Racconti da un mondo perfetto

Edizione cartacea
Edizione digitale


Spinosa. Un libro vivace, ironico e autentico che racconta la vita nella campagna mantovana negli anni Cinquanta, ma non si tratta di una semplice autobiografia; il linguaggio è arricchito dall’esperienza poetica dell’Autore, che si fonde perfettamente con la prosa.
A Spinosa la povertà non intacca l’intelligenza o la dignità. I ragazzini apprendono una pedagogia fatta di terra e fossi, senza bisogno di manuali. La religiosità è spontanea e tutto è un gioco, un’intesa ideale tra uomini e natura.

«La sera infilava un’altra moneta rosso acceso nella fessura in fondo all’orizzonte, mentre l’acqua nei fossati parlottava amabilmente dei fatti del circondario».


Quarantadue racconti che fanno riflettere sulla vita, sulla natura e sulle sirene del progresso. Ci si sentiva al centro dell’universo in quella piccola borgata. Si diventava grandi ma senza averne ancora la scorza; e i grandi, si sa, tradiscono sempre i bambini.
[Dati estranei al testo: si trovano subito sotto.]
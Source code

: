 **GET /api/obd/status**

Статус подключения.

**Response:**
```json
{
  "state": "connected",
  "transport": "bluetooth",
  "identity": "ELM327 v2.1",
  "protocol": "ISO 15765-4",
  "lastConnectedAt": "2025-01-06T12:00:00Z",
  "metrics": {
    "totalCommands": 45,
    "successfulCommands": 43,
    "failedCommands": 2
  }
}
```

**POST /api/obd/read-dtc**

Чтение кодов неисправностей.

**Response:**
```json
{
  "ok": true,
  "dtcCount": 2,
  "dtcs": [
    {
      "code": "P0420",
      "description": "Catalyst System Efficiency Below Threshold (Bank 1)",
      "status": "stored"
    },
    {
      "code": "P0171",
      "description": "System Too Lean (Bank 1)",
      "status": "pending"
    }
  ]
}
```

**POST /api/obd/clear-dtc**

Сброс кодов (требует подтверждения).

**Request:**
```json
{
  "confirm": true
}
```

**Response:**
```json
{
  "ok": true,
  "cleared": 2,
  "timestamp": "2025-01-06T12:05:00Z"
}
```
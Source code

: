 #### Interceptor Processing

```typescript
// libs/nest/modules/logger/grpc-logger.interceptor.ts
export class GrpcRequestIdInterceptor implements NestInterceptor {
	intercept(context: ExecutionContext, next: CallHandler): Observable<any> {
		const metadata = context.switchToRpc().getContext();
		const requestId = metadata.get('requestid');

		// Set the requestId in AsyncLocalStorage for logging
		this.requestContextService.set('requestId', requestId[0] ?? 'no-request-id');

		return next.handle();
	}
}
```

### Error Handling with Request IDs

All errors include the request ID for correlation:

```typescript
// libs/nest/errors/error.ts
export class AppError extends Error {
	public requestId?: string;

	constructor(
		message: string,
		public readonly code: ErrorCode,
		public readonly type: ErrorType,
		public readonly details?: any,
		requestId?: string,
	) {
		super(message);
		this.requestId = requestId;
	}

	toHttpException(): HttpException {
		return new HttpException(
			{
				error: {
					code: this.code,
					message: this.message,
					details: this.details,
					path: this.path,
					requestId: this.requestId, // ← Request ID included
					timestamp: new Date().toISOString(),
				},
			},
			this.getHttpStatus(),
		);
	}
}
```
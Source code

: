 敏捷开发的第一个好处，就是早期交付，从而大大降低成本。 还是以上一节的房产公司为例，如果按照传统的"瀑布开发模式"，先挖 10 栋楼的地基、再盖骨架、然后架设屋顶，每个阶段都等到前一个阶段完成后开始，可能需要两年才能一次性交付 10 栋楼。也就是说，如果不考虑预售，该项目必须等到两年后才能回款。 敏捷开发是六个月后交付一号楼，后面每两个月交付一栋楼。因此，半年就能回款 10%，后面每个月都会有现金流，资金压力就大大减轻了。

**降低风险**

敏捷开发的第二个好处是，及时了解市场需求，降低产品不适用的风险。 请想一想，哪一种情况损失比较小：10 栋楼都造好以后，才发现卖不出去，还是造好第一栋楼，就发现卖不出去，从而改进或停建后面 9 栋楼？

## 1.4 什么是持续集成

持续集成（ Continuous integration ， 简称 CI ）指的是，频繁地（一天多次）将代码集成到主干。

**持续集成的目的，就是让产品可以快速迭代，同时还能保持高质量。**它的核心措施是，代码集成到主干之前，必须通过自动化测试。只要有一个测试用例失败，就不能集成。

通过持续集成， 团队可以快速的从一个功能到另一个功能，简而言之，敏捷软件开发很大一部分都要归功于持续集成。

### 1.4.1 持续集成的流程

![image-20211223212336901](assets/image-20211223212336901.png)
Ci si credeva invincibili, il vero nemico si sarebbe rivelato il tempo e nessuno si sarebbe salvato.


Biografia di Massimo Zibordi

Copertina Spinosa

Spinosa di Massimo Zibordi

Presentazione

C’è un passo che mi intriga, breve, brevissimo, nelle pagine di Spinosa. Si trova nel racconto Il martin pescatore, là dove il volatile sembra proporre all’adolescente Marco alcune suggestioni straordinarie: il ragazzino si accorge che negli occhi del martin pescatore risiede «la magia di lontanissime e precise rotte migratorie» e poi viene dallo stesso messo in guardia: le sirene talvolta imbrigliano la mente ai nocchieri e con il loro canto ne confondono la rotta.
Sono due originali metafore di molte (tutte?) storie presenti nella raccolta. Incominciamo dalle remotissime rotte migratorie. Non di migrazioni geografiche si tratta ma di affioramenti lontanissimi e tuttavia meravigliosamente precisi, partiti dagli anni Cinquanta e giunti fino a noi. Sessant’anni di “movimenti migratori” (si intenda qui la vita trascorsa da Massimo) non hanno alterato la magia di quel mondo perfetto, ce lo restituiscono invece come se stesse scaturendo da una limpidissima sorgente di montagna posta ai piedi di un nevaio. Quelle donne e quegli uomini, quei cani da ferma e i loro allenatori e veterinari, quelle abitudini e quelle credenze han fatto un loro percorso, han compiuto una precisa migrazione che nello stesso tempo ne ha mantenuto vivissima la matrice ma le ha risuscitate a un livello ove la storia lascia il posto all’etica. Il loro movimento, la loro migrazione, non è carsica, non è tribolata, ma si propone a noi con una trasparenza eccezionale, con i colori nitidi di una giornata luminosa dopo una notte di vento; gratifica il lettore che vi ritrova una vivacità, un’ironia e un’autenticità che sì, davvero, rimandano a un mondo perfetto che è quello dell’infanzia a Spinosa.
E poi ci sono queste sirene che nutrono da sempre l’insano desiderio di smarrire i nocchieri. Rischio eterno, tentazione costante ma lecita, ché solo chi si smarrisce può infine ritrovarsi. E tuttavia a Spinosa, in quel mondo terragno e plastico dove la legge prima – quella più importante – non è scritta nei codicilli di volumi enormi ed ermetici ma dentro il cuore delle persone, le sirene ci sono anche per giovani e giovanissimi; esse tentano, come dice il martin pescatore, di far smarrire la strada ma senza avvedersene la insegnano. Ché non solo l’Autore, ma tutta la folla che egli racconta, se di smarrimenti ne ha avuti, sempre alla fine si è ritrovata.
Con questo mi pare di aver sottratto Spinosa alla pur straordinaria bellezza della rievocazione autobiografica per consegnarlo a un livello ove ogni gesto, ogni parola, ogni episodio, ogni presa di posizione, perfino ogni cane e ogni gatto, assurgono – senza che mai l’Autore abbia bisogno di salire in cattedra – a massima comportamentale universale.
Ecco perché mi piacciono le sue memorie. E anche perché ci sono in quelle storie mille altre cose che appartengono a una quotidianità genuina, semplice, nostra. L’elenco è lunghissimo, inesauribile: il mozzicone dell’Alfa che pende dall’angolo della bocca; il cappello di paglia della Vitasol; il tirar su con il naso; il budino San Martino; il rosario; il lardo; Rin-tin-tin; la camera d’aria che non finisce mai di servire; il pane con lo zucchero; il secchiaio; perfino gli orinali… E dentro questo mondo, noi (consentimi Massimo di entrare anch’io, lateralmente, nelle tue storie).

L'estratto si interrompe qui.